Set the data below down again, exactly, with every picture left out.

[Stored entries]
• • • • • • •

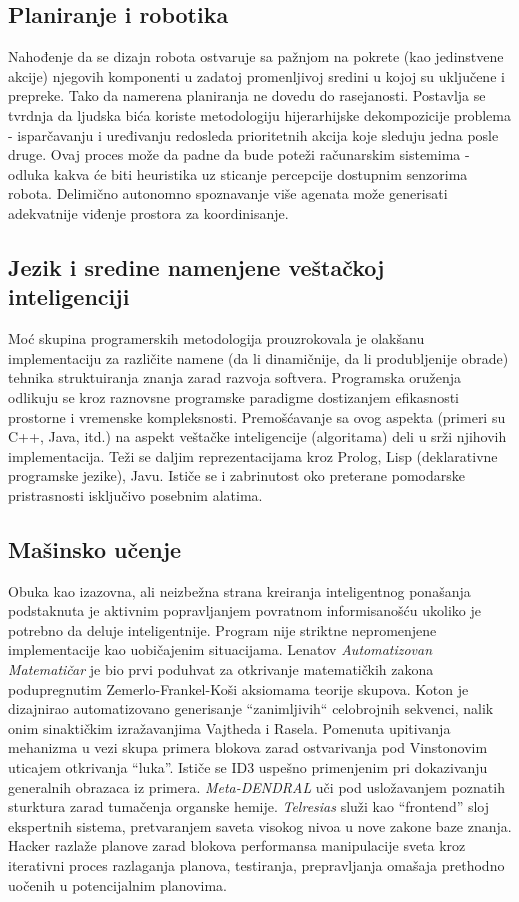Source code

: \documentclass[fontsize=11bp, paper=a4]{scrartcl}
\begin{document}
\subsection{\normalsize{Planiranje i robotika}}
Nahođenje da se dizajn robota ostvaruje sa pažnjom na pokrete (kao jedinstvene akcije) njegovih komponenti u zadatoj promenljivoj sredini u kojoj su uključene i prepreke. 
Tako da namerena planiranja ne dovedu do rasejanosti. 
Postavlja se tvrdnja da ljudska bića koriste metodologiju hijerarhijske dekompozicije problema - isparčavanju i uređivanju redosleda prioritetnih akcija koje sleduju jedna posle druge. 
Ovaj proces može da padne da bude poteži računarskim sistemima - odluka kakva će biti heuristika uz sticanje percepcije dostupnim senzorima robota. 
Delimično autonomno spoznavanje više agenata može generisati adekvatnije viđenje prostora za koordinisanje. 

\subsection{\normalsize{Jezik i sredine namenjene veštačkoj inteligenciji}}
Moć skupina programerskih metodologija prouzrokovala je olakšanu implementaciju za različite namene (da li dinamičnije, da li produbljenije obrade) tehnika struktuiranja znanja zarad razvoja softvera. 
Programska oruženja odlikuju se kroz raznovsne programske paradigme dostizanjem efikasnosti prostorne i vremenske kompleksnosti. Premošćavanje sa ovog aspekta (primeri su C++, Java, itd.) na aspekt veštačke inteligencije (algoritama) deli u srži njihovih implementacija. 
Teži se daljim reprezentacijama kroz Prolog, Lisp (deklarativne programske jezike), Javu.
 Ističe se i zabrinutost oko preterane pomodarske pristrasnosti isključivo posebnim alatima.

\subsection{\normalsize{Mašinsko učenje}}
Obuka kao izazovna, ali neizbežna strana kreiranja inteligentnog ponašanja podstaknuta je aktivnim popravljanjem povratnom informisanošću ukoliko je potrebno da deluje inteligentnije. Program nije striktne nepromenjene implementacije kao uobičajenim situacijama. Lenatov \textit{Automatizovan Matematičar} je bio prvi poduhvat za otkrivanje matematičkih zakona podupregnutim Zemerlo-Frankel-Koši aksiomama teorije skupova. Koton je dizajnirao automatizovano generisanje ``zanimljivih`` celobrojnih sekvenci, nalik onim sinaktičkim izražavanjima Vajtheda i Rasela. Pomenuta upitivanja mehanizma u vezi skupa primera blokova zarad ostvarivanja pod Vinstonovim uticajem otkrivanja ``luka''. Ističe se ID3 uspešno primenjenim pri dokazivanju generalnih obrazaca iz primera. \textit{Meta-DENDRAL} uči pod usložavanjem poznatih sturktura zarad tumačenja organske hemije. 
\textit{Telresias} služi kao ``frontend'' sloj ekspertnih sistema, pretvaranjem saveta visokog nivoa u nove zakone baze znanja. 
{Hacker} razlaže planove zarad blokova performansa manipulacije sveta kroz iterativni proces razlaganja planova, testiranja, prepravljanja omašaja prethodno uočenih u potencijalnim planovima.
\end{document}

• • • • • • •

### Task response
Source code

: \documentclass[fontsize=11bp, paper=a4]{scrartcl}
\begin{document}
\subsection{\normalsize{Planiranje i robotika}}
Nahođenje da se dizajn robota ostvaruje sa pažnjom na pokrete (kao jedinstvene akcije) njegovih komponenti u zadatoj promenljivoj sredini u kojoj su uključene i prepreke. 
Tako da namerena planiranja ne dovedu do rasejanosti. 
Postavlja se tvrdnja da ljudska bića koriste metodologiju hijerarhijske dekompozicije problema - isparčavanju i uređivanju redosleda prioritetnih akcija koje sleduju jedna posle druge. 
Ovaj proces može da padne da bude poteži računarskim sistemima - odluka kakva će biti heuristika uz sticanje percepcije dostupnim senzorima robota. 
Delimično autonomno spoznavanje više agenata može generisati adekvatnije viđenje prostora za koordinisanje. 

\subsection{\normalsize{Jezik i sredine namenjene veštačkoj inteligenciji}}
Moć skupina programerskih metodologija prouzrokovala je olakšanu implementaciju za različite namene (da li dinamičnije, da li produbljenije obrade) tehnika struktuiranja znanja zarad razvoja softvera. 
Programska oruženja odlikuju se kroz raznovsne programske paradigme dostizanjem efikasnosti prostorne i vremenske kompleksnosti. Premošćavanje sa ovog aspekta (primeri su C++, Java, itd.) na aspekt veštačke inteligencije (algoritama) deli u srži njihovih implementacija. 
Teži se daljim reprezentacijama kroz Prolog, Lisp (deklarativne programske jezike), Javu.
 Ističe se i zabrinutost oko preterane pomodarske pristrasnosti isključivo posebnim alatima.

\subsection{\normalsize{Mašinsko učenje}}
Obuka kao izazovna, ali neizbežna strana kreiranja inteligentnog ponašanja podstaknuta je aktivnim popravljanjem povratnom informisanošću ukoliko je potrebno da deluje inteligentnije. Program nije striktne nepromenjene implementacije kao uobičajenim situacijama. Lenatov \textit{Automatizovan Matematičar} je bio prvi poduhvat za otkrivanje matematičkih zakona podupregnutim Zemerlo-Frankel-Koši aksiomama teorije skupova. Koton je dizajnirao automatizovano generisanje ``zanimljivih`` celobrojnih sekvenci, nalik onim sinaktičkim izražavanjima Vajtheda i Rasela. Pomenuta upitivanja mehanizma u vezi skupa primera blokova zarad ostvarivanja pod Vinstonovim uticajem otkrivanja ``luka''. Ističe se ID3 uspešno primenjenim pri dokazivanju generalnih obrazaca iz primera. \textit{Meta-DENDRAL} uči pod usložavanjem poznatih sturktura zarad tumačenja organske hemije. 
\textit{Telresias} služi kao ``frontend'' sloj ekspertnih sistema, pretvaranjem saveta visokog nivoa u nove zakone baze znanja. 
{Hacker} razlaže planove zarad blokova performansa manipulacije sveta kroz iterativni proces razlaganja planova, testiranja, prepravljanja omašaja prethodno uočenih u potencijalnim planovima.
\end{document}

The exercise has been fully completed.